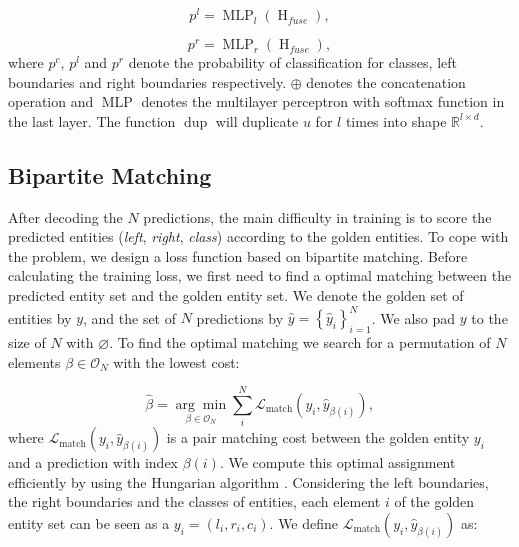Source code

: \documentclass{article}
\begin{document}
\begin{equation}
    p^l = \operatorname{MLP}_l(\operatorname{H}_{fuse}),
\end{equation}

\begin{equation}
    p^r = \operatorname{MLP}_r(\operatorname{H}_{fuse}),
\end{equation}
where $p^c$, $p^l$ and $p^r$ denote the probability of classification for classes, left boundaries and right boundaries respectively. $\oplus$ denotes the concatenation operation and $\operatorname{MLP}$ denotes the multilayer perceptron with softmax function in the last layer. The function $\operatorname{dup}$ will duplicate $u$ for $l$ times into shape $\mathbb{R}^{l \times d}$. 


\subsection{Bipartite Matching}
After decoding the $N$ predictions, the main difficulty in training is to score the predicted entities (\textit{left}, \textit{right}, \textit{class}) according to the golden entities. To cope with the problem, we design a loss function based on bipartite matching. Before calculating the training loss, we first need to find a optimal matching between the predicted entity set and the golden entity set. We denote the golden set of entities by $y$, and the set of $N$ predictions by $\hat{y}=\left\{\hat{y}_{i}\right\}_{i=1}^{N}$. We also pad $y$ to the size of $N$ with $\varnothing$. To find the optimal matching we search for a permutation of $N$ elements $\beta \in \mathcal{O}_{N}$ with the lowest cost: 

\begin{equation}
\hat{\beta}=\underset{\beta \in \mathcal{O}_{N}}{\arg \min } \sum_{i}^{N} \mathcal{L}_{\operatorname{match}}\left(y_{i}, \hat{y}_{\beta(i)}\right),
\end{equation}
where $\mathcal{L}_{\operatorname{match}}\left(y_{i}, \hat{y}_{\beta(i)}\right)$ is a pair matching cost between the golden entity $y_i$ and a prediction with index $\beta(i)$. We compute this optimal assignment efficiently by using the Hungarian algorithm \cite{kuhn1955hungarian}. Considering the left boundaries, the right boundaries and the classes of entities, each element $i$ of the golden entity set can be seen as a $y_{i}=\left(l_{i}, r_{i}, c_{i}\right)$. We define $\mathcal{L}_{\operatorname{match}}\left(y_{i}, \hat{y}_{\beta(i)}\right)$ as:
\end{document}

* **Directions**
With the pictures stripped out, return each record word for word.

* **Answer area**
Source code

: \documentclass{article}
\begin{document}
\begin{equation}
    p^l = \operatorname{MLP}_l(\operatorname{H}_{fuse}),
\end{equation}

\begin{equation}
    p^r = \operatorname{MLP}_r(\operatorname{H}_{fuse}),
\end{equation}
where $p^c$, $p^l$ and $p^r$ denote the probability of classification for classes, left boundaries and right boundaries respectively. $\oplus$ denotes the concatenation operation and $\operatorname{MLP}$ denotes the multilayer perceptron with softmax function in the last layer. The function $\operatorname{dup}$ will duplicate $u$ for $l$ times into shape $\mathbb{R}^{l \times d}$. 


\subsection{Bipartite Matching}
After decoding the $N$ predictions, the main difficulty in training is to score the predicted entities (\textit{left}, \textit{right}, \textit{class}) according to the golden entities. To cope with the problem, we design a loss function based on bipartite matching. Before calculating the training loss, we first need to find a optimal matching between the predicted entity set and the golden entity set. We denote the golden set of entities by $y$, and the set of $N$ predictions by $\hat{y}=\left\{\hat{y}_{i}\right\}_{i=1}^{N}$. We also pad $y$ to the size of $N$ with $\varnothing$. To find the optimal matching we search for a permutation of $N$ elements $\beta \in \mathcal{O}_{N}$ with the lowest cost: 

\begin{equation}
\hat{\beta}=\underset{\beta \in \mathcal{O}_{N}}{\arg \min } \sum_{i}^{N} \mathcal{L}_{\operatorname{match}}\left(y_{i}, \hat{y}_{\beta(i)}\right),
\end{equation}
where $\mathcal{L}_{\operatorname{match}}\left(y_{i}, \hat{y}_{\beta(i)}\right)$ is a pair matching cost between the golden entity $y_i$ and a prediction with index $\beta(i)$. We compute this optimal assignment efficiently by using the Hungarian algorithm \cite{kuhn1955hungarian}. Considering the left boundaries, the right boundaries and the classes of entities, each element $i$ of the golden entity set can be seen as a $y_{i}=\left(l_{i}, r_{i}, c_{i}\right)$. We define $\mathcal{L}_{\operatorname{match}}\left(y_{i}, \hat{y}_{\beta(i)}\right)$ as:
\end{document}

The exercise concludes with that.